*Task statement*: In the records below, find the line with "<br>Mark its status as In Progress." and the line with "<br>The editing is"; return exactly those lines and every line between them.

*Material shown*:

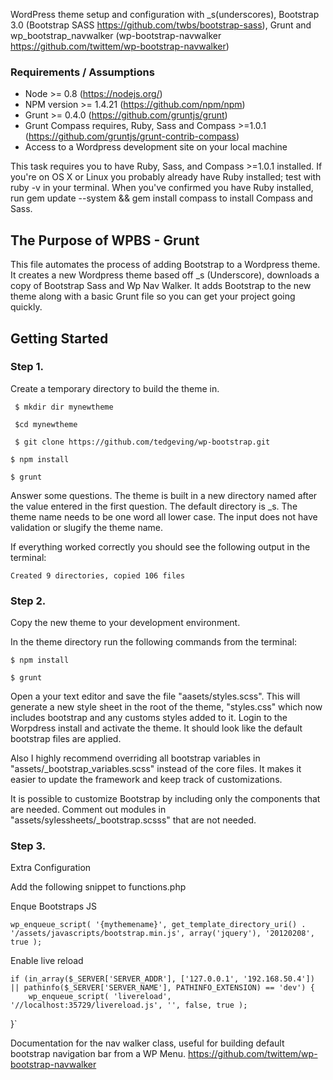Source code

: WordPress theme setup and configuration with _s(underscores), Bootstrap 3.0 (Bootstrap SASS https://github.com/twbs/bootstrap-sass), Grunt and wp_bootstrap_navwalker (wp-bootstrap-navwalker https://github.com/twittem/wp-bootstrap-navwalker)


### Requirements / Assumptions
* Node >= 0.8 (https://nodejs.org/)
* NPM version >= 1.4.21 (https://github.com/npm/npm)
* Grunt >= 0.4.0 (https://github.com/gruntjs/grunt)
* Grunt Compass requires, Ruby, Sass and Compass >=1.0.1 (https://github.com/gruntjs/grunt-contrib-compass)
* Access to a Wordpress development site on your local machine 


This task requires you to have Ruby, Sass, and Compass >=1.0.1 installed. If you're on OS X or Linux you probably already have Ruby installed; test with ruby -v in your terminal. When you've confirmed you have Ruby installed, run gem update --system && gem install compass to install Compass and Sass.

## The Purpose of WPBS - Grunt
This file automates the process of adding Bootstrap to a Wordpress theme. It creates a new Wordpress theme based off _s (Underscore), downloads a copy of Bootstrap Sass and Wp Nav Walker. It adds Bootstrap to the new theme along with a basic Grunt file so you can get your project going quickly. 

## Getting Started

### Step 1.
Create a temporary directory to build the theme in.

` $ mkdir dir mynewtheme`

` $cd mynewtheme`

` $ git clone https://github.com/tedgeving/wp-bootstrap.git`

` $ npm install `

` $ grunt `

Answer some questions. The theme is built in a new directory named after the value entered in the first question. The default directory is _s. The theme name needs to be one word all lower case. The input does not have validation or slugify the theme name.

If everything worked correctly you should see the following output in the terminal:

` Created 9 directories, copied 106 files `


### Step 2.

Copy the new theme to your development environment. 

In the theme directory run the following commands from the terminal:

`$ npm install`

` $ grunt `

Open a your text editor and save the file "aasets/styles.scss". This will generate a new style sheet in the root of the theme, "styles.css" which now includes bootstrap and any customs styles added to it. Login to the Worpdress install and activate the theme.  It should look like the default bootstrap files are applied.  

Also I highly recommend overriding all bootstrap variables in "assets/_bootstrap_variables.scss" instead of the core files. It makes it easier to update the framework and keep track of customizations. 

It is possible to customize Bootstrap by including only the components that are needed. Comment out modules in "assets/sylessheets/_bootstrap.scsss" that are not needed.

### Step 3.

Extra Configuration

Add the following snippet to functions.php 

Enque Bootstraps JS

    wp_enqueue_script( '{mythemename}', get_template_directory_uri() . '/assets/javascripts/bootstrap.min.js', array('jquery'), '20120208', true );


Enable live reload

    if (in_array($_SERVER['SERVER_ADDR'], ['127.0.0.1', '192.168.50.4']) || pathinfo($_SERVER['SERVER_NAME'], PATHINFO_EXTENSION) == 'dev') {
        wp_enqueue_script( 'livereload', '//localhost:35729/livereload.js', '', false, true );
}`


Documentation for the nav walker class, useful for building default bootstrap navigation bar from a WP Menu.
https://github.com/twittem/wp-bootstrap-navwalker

* * *

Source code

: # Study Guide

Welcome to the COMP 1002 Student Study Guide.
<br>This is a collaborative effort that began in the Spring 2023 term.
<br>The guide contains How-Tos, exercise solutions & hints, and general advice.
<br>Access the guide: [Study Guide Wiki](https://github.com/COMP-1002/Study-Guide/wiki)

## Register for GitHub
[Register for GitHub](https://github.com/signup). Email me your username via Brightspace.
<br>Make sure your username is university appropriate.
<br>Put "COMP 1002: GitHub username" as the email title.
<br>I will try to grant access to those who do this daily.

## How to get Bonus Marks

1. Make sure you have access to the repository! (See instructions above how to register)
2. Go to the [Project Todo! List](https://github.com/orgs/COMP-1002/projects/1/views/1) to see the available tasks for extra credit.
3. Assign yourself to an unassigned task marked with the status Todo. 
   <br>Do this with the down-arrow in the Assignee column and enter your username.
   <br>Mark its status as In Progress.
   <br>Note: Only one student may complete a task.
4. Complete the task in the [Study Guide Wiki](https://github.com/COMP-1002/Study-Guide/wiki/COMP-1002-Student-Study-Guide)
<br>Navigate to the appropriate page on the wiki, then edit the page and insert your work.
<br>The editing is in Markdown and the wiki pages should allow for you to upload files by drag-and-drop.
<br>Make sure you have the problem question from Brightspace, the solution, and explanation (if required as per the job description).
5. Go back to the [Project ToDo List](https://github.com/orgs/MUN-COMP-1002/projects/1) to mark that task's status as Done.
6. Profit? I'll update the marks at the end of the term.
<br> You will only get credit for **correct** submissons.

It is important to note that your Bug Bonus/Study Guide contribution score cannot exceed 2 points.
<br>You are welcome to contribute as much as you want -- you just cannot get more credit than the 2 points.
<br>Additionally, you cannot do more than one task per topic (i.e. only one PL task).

*Expected answer*:
   <br>Mark its status as In Progress.
   <br>Note: Only one student may complete a task.
4. Complete the task in the [Study Guide Wiki](https://github.com/COMP-1002/Study-Guide/wiki/COMP-1002-Student-Study-Guide)
<br>Navigate to the appropriate page on the wiki, then edit the page and insert your work.
<br>The editing is in Markdown and the wiki pages should allow for you to upload files by drag-and-drop.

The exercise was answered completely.